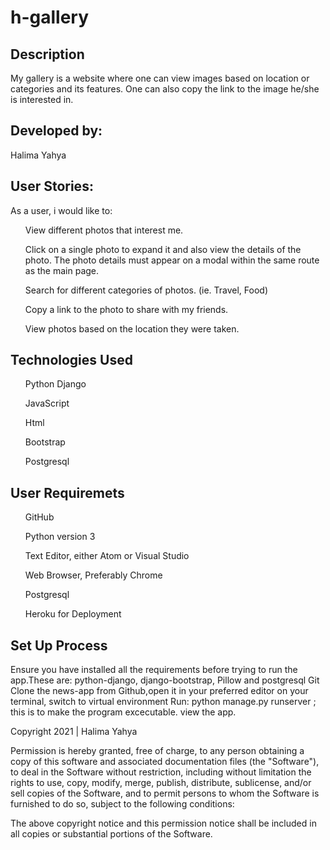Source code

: # h-gallery

## Description
My gallery is a website where one can view images based on location or categories and its features. One can also copy the link to the image he/she is interested in.

## Developed by:
Halima Yahya

## User Stories:
As a user, i would like to:
<ul>View different photos that interest me.
</ul>
<ul>Click on a single photo to expand it and also view the details of the photo. The photo details must appear on a modal within the same route as the main page.</ul>
<ul>Search for different categories of photos. (ie. Travel, Food)
</ul>
<ul>Copy a link to the photo to share with my friends.</ul>
<ul>View photos based on the location they were taken.</ul>

## Technologies Used
<ul>Python Django</ul>
<ul>JavaScript</ul>
<ul>Html</ul>
<ul>Bootstrap</ul>
<ul>Postgresql</ul>

## User Requiremets
<ul>GitHub</ul>
<ul>Python version 3</ul>
<ul>Text Editor, either Atom or Visual Studio</ul>
<ul>Web Browser, Preferably Chrome</ul>
<ul>Postgresql</ul>
<ul> Heroku for Deployment</ul>

## Set Up Process
Ensure you have installed all the requirements before trying to run the app.These are: python-django, django-bootstrap, Pillow and postgresql
Git Clone the news-app from Github,open it in your preferred editor
on your terminal, switch to virtual environment
Run: python manage.py runserver ; this is to make the program excecutable.
view the app.

Copyright 2021 | Halima Yahya

Permission is hereby granted, free of charge, to any person obtaining a copy of this software and associated documentation files (the "Software"), to deal in the Software without restriction, including without limitation the rights to use, copy, modify, merge, publish, distribute, sublicense, and/or sell copies of the Software, and to permit persons to whom the Software is furnished to do so, subject to the following conditions:

The above copyright notice and this permission notice shall be included in all copies or substantial portions of the Software.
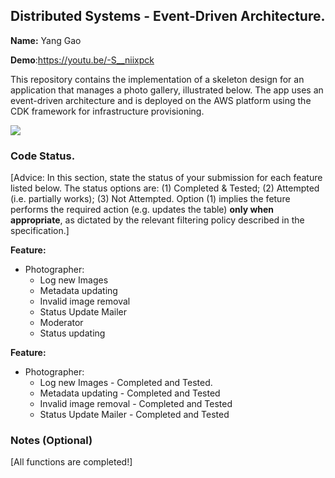 ## Distributed Systems - Event-Driven Architecture.

__Name:__ Yang Gao

__Demo__:https://youtu.be/-S__niixpck

This repository contains the implementation of a skeleton design for an application that manages a photo gallery, illustrated below. The app uses an event-driven architecture and is deployed on the AWS platform using the CDK framework for infrastructure provisioning.

![](./images/arch.png)

### Code Status.

[Advice: In this section, state the status of your submission for each feature listed below. The status options are: (1) Completed & Tested; (2) Attempted (i.e. partially works); (3) Not Attempted. Option (1) implies the feture performs the required action (e.g. updates the table) __only when appropriate__, as dictated by the relevant filtering policy described in the specification.]

__Feature:__
+ Photographer:
  + Log new Images
  + Metadata updating
  + Invalid image removal  
  + Status Update Mailer
  + Moderator
  + Status updating
 

__Feature:__
+ Photographer:
  + Log new Images - Completed and Tested.
  + Metadata updating - Completed and Tested
  + Invalid image removal - Completed and Tested
  + Status Update Mailer - Completed and Tested

### Notes (Optional)

[All functions are completed!]


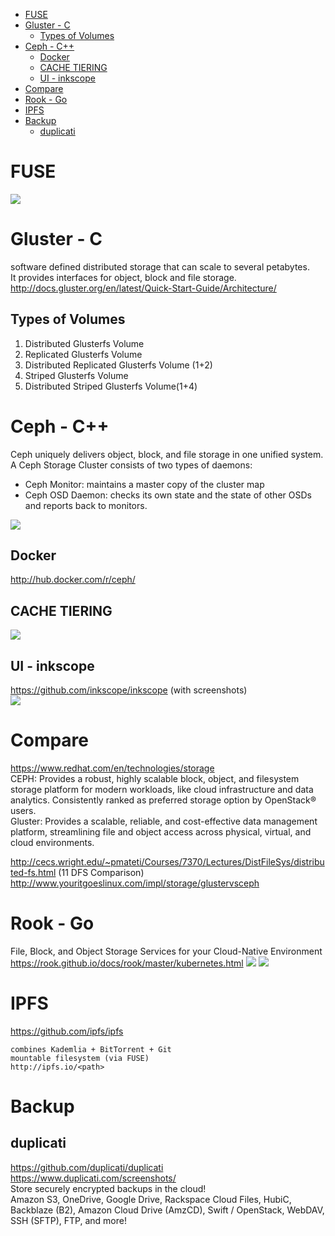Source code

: <!-- TOC -->

- [FUSE](#fuse)
- [Gluster - C](#gluster---c)
    - [Types of Volumes](#types-of-volumes)
- [Ceph - C++](#ceph---c)
    - [Docker](#docker)
    - [CACHE TIERING](#cache-tiering)
    - [UI - inkscope](#ui---inkscope)
- [Compare](#compare)
- [Rook - Go](#rook---go)
- [IPFS](#ipfs)
- [Backup](#backup)
    - [duplicati](#duplicati)

<!-- /TOC -->

# FUSE
![](https://cloud.githubusercontent.com/assets/10970993/7412530/67a544ae-ef61-11e4-8979-97dad4031a81.png)

# Gluster - C
software defined distributed storage that can scale to several petabytes.  
It provides interfaces for object, block and file storage.  
http://docs.gluster.org/en/latest/Quick-Start-Guide/Architecture/

## Types of Volumes
1. Distributed Glusterfs Volume
2. Replicated Glusterfs Volume
3. Distributed Replicated Glusterfs Volume (1+2)
4. Striped Glusterfs Volume
5. Distributed Striped Glusterfs Volume(1+4)

# Ceph - C++
Ceph uniquely delivers object, block, and file storage in one unified system.  
A Ceph Storage Cluster consists of two types of daemons:
* Ceph Monitor: maintains a master copy of the cluster map
* Ceph OSD Daemon: checks its own state and the state of other OSDs and reports back to monitors.

![](http://docs.ceph.com/docs/jewel/_images/stack.png)

## Docker
http://hub.docker.com/r/ceph/

## CACHE TIERING
![](http://docs.ceph.com/docs/master/_images/ditaa-2982c5ed3031cac4f9e40545139e51fdb0b33897.png)

## UI - inkscope
https://github.com/inkscope/inkscope (with screenshots)  
![](https://github.com/inkscope/inkscope/raw/master/documentation/inkscope-platform.png)

# Compare
https://www.redhat.com/en/technologies/storage  
CEPH: Provides a robust, highly scalable block, object, and filesystem storage platform for modern workloads, like cloud infrastructure and data analytics. Consistently ranked as preferred storage option by OpenStack® users.  
Gluster: Provides a scalable, reliable, and cost-effective data management platform, streamlining file and object access across physical, virtual, and cloud environments.  

http://cecs.wright.edu/~pmateti/Courses/7370/Lectures/DistFileSys/distributed-fs.html (11 DFS Comparison)  
http://www.youritgoeslinux.com/impl/storage/glustervsceph

# Rook - Go
File, Block, and Object Storage Services for your Cloud-Native Environment  
https://rook.github.io/docs/rook/master/kubernetes.html
![](https://rook.github.io/docs/rook/master/media/rook-architecture.png)
![](https://rook.github.io/docs/rook/master/media/kubernetes.png)

# IPFS
https://github.com/ipfs/ipfs  

    combines Kademlia + BitTorrent + Git
    mountable filesystem (via FUSE)
    http://ipfs.io/<path>

# Backup
## duplicati
https://github.com/duplicati/duplicati  
https://www.duplicati.com/screenshots/  
Store securely encrypted backups in the cloud!  
Amazon S3, OneDrive, Google Drive, Rackspace Cloud Files, HubiC, Backblaze (B2), Amazon Cloud Drive (AmzCD), Swift / OpenStack, WebDAV, SSH (SFTP), FTP, and more!
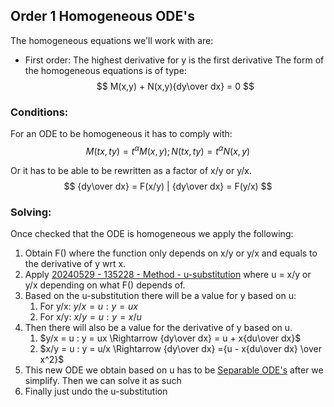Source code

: ## Order 1 Homogeneous ODE's

The homogeneous equations we'll work with are: 
+ First order: The highest derivative for y is the first derivative
The form of the homogeneous equations is of type: 
$$
M(x,y) + N(x,y){dy\over dx} = 0
$$
### Conditions: 
For an ODE to be homogeneous it has to comply with:
$$
M(tx,ty) = t^\alpha M(x,y); N(tx,ty) = t^\alpha N(x,y)
$$

Or it has to be able to be rewritten as a factor of x/y or y/x.
$$
{dy\over dx} = F(x/y) | {dy\over dx} = F(y/x)
$$

### Solving: 
Once checked that the ODE is homogeneous we apply the following: 
1. Obtain F() where the function only depends on x/y or y/x and equals to the derivative of y wrt x. 
2. Apply [20240529 - 135228 - Method - u-substitution](20240529%20-%20135228%20-%20Method%20-%20u-substitution.md) where u = x/y or y/x depending on what F() depends of. 
3. Based on the u-substitution there will be a value for y based on u: 
	1. For y/x: $y/x = u : y = ux$
	2. For x/y: $x/y = u : y = x/u$
4. Then there will also be a value for the derivative of y based on u. 
	1. $y/x = u : y = ux \Rightarrow {dy\over dx} = u + x{du\over dx}$
	2. $x/y = u : y = u/x \Rightarrow {dy\over dx} ={u - x{du\over dx} \over x^2}$
5. This new ODE we obtain based on u has to be [Separable ODE's](Separable%20ODE's.md) after we simplify. Then we can solve it as such
6. Finally just undo the u-substitution
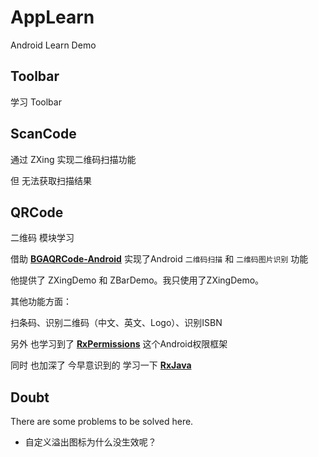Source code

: # AppLearn

Android Learn Demo

## Toolbar

学习 Toolbar 

## ScanCode

通过 ZXing 实现二维码扫描功能

但 无法获取扫描结果

## QRCode

二维码 模块学习

借助 
**[BGAQRCode-Android](https://github.com/bingoogolapple/BGAQRCode-Android)** 
实现了Android `二维码扫描` 和 `二维码图片识别` 功能


他提供了 ZXingDemo 和 ZBarDemo。我只使用了ZXingDemo。

其他功能方面：

扫条码、识别二维码（中文、英文、Logo）、识别ISBN


另外 也学习到了 **[RxPermissions](https://github.com/tbruyelle/RxPermissions)** 这个Android权限框架

同时 也加深了 今早意识到的 学习一下 **[RxJava](https://github.com/ReactiveX/RxJava)**


## Doubt

There are some problems to be solved here.

* 自定义溢出图标为什么没生效呢？

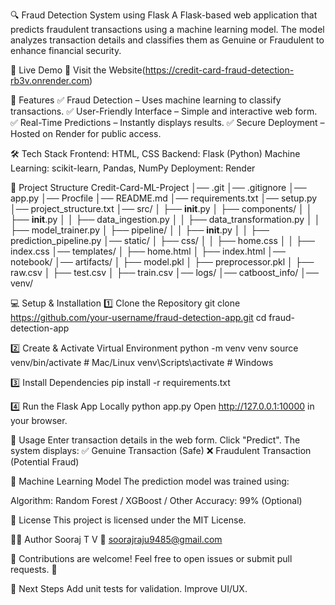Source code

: 🔍 Fraud Detection System using Flask
A Flask-based web application that predicts fraudulent transactions using a machine learning model.
The model analyzes transaction details and classifies them as Genuine or Fraudulent to enhance financial security.



🚀 Live Demo
🔗 Visit the Website(https://credit-card-fraud-detection-rb3v.onrender.com)



📌 Features
✅ Fraud Detection – Uses machine learning to classify transactions.
✅ User-Friendly Interface – Simple and interactive web form.
✅ Real-Time Predictions – Instantly displays results.
✅ Secure Deployment – Hosted on Render for public access.




🛠️ Tech Stack
Frontend: HTML, CSS
Backend: Flask (Python)
Machine Learning: scikit-learn, Pandas, NumPy
Deployment: Render




📂 Project Structure
Credit-Card-ML-Project
│── .git
│── .gitignore
│── app.py
│── Procfile
│── README.md
│── requirements.txt
│── setup.py
│── project_structure.txt
│── src/
│   ├── __init__.py
│   ├── components/
│   │   ├── __init__.py
│   │   ├── data_ingestion.py
│   │   ├── data_transformation.py
│   │   ├── model_trainer.py
│   ├── pipeline/
│   │   ├── __init__.py
│   │   ├── prediction_pipeline.py
│── static/
│   ├── css/
│   │   ├── home.css
│   │   ├── index.css
│── templates/
│   ├── home.html
│   ├── index.html
│── notebook/
│── artifacts/
│   ├── model.pkl
│   ├── preprocessor.pkl
│   ├── raw.csv
│   ├── test.csv
│   ├── train.csv
│── logs/
│── catboost_info/
│── venv/




💻 Setup & Installation
1️⃣ Clone the Repository
git clone https://github.com/your-username/fraud-detection-app.git
cd fraud-detection-app




2️⃣ Create & Activate Virtual Environment
python -m venv venv
source venv/bin/activate  # Mac/Linux
venv\Scripts\activate  # Windows




3️⃣ Install Dependencies
pip install -r requirements.txt




4️⃣ Run the Flask App Locally
python app.py
Open http://127.0.0.1:10000 in your browser.




📌 Usage
Enter transaction details in the web form.
Click "Predict".
The system displays:
✅ Genuine Transaction (Safe)
❌ Fraudulent Transaction (Potential Fraud)




🤖 Machine Learning Model
The prediction model was trained using:

Algorithm: Random Forest / XGBoost / Other
Accuracy: 99% (Optional)




📜 License
This project is licensed under the MIT License.




👨‍💻 Author
Sooraj T V
📧 soorajraju9485@gmail.com




🎯 Contributions are welcome! Feel free to open issues or submit pull requests. 🚀

📢 Next Steps
Add unit tests for validation.
Improve UI/UX.


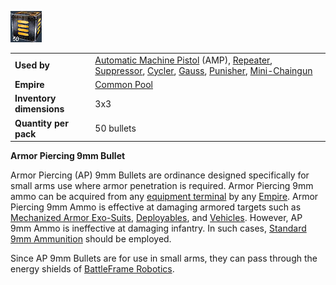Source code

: ![](../images/Ap9mmbullet.jpg "ap9mmbullet.jpg")

|                          |                                                                                                                                                                                                                                                                                                      |
| ------------------------ | ---------------------------------------------------------------------------------------------------------------------------------------------------------------------------------------------------------------------------------------------------------------------------------------------------- |
| **Used by**              | [Automatic Machine Pistol](../weapons/Automatic_Machine_Pistol.md) (AMP), [Repeater](../weapons/Repeater.md), [Suppressor](../weapons/Suppressor.md), [Cycler](../weapons/Cycler.md), [Gauss](../weapons/Gauss.md), [Punisher](../weapons/Punisher.md), [Mini-Chaingun](../weapons/Mini-Chaingun.md) |
| **Empire**               | [Common Pool](../terminology/Common_Pool.md)                                                                                                                                                                                                                                                         |
| **Inventory dimensions** | 3x3                                                                                                                                                                                                                                                                                                  |
| **Quantity per pack**    | 50 bullets                                                                                                                                                                                                                                                                                           |

**Armor Piercing 9mm Bullet**

Armor Piercing (AP) 9mm Bullets are ordinance designed specifically for
small arms use where armor penetration is required. Armor Piercing 9mm
ammo can be acquired from any [equipment
terminal](equipment_terminal.md) by any
[Empire](../terminology/Empire.md). Armor Piercing 9mm Ammo is effective at
damaging armored targets such as [Mechanized Armor
Exo-Suits](armor/Armor_Index.md),
[Deployables](../weapons/Adaptive_Construction_Engine.md), and
[Vehicles](category:_Vehicles.md). However, AP 9mm Ammo is
ineffective at damaging infantry. In such cases, [Standard 9mm
Ammunition](9mm_Bullet.md) should be employed.

Since AP 9mm Bullets are for use in small arms, they can pass through
the energy shields of [BattleFrame
Robotics](../vehicles/BattleFrame_Robotics.md).

<!--[Category:Game Items](../Category:Game_Items.md)-->
<!--[Category:Ammunition](../Category:Ammunition.md)-->
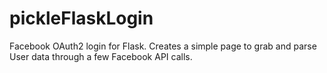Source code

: pickleFlaskLogin
================

Facebook OAuth2 login for Flask.  Creates a simple page to grab and parse User data through a few Facebook API calls.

----

## Problem requirements
Nothing but the lines above, starting at the line that contains "https://www.redhat.com/en/technologies/storage" and ending at the line that contains "The homogeneous equations we'll", should be given again, exactly and without the pictures.

## Solution for this exercise
https://www.redhat.com/en/technologies/storage  
CEPH: Provides a robust, highly scalable block, object, and filesystem storage platform for modern workloads, like cloud infrastructure and data analytics. Consistently ranked as preferred storage option by OpenStack® users.  
Gluster: Provides a scalable, reliable, and cost-effective data management platform, streamlining file and object access across physical, virtual, and cloud environments.  

http://cecs.wright.edu/~pmateti/Courses/7370/Lectures/DistFileSys/distributed-fs.html (11 DFS Comparison)  
http://www.youritgoeslinux.com/impl/storage/glustervsceph

# Rook - Go
File, Block, and Object Storage Services for your Cloud-Native Environment  
https://rook.github.io/docs/rook/master/kubernetes.html
![](https://rook.github.io/docs/rook/master/media/rook-architecture.png)
![](https://rook.github.io/docs/rook/master/media/kubernetes.png)

# IPFS
https://github.com/ipfs/ipfs  

    combines Kademlia + BitTorrent + Git
    mountable filesystem (via FUSE)
    http://ipfs.io/<path>

# Backup
## duplicati
https://github.com/duplicati/duplicati  
https://www.duplicati.com/screenshots/  
Store securely encrypted backups in the cloud!  
Amazon S3, OneDrive, Google Drive, Rackspace Cloud Files, HubiC, Backblaze (B2), Amazon Cloud Drive (AmzCD), Swift / OpenStack, WebDAV, SSH (SFTP), FTP, and more!
Source code

: ## Order 1 Homogeneous ODE's

The homogeneous equations we'll work with are: 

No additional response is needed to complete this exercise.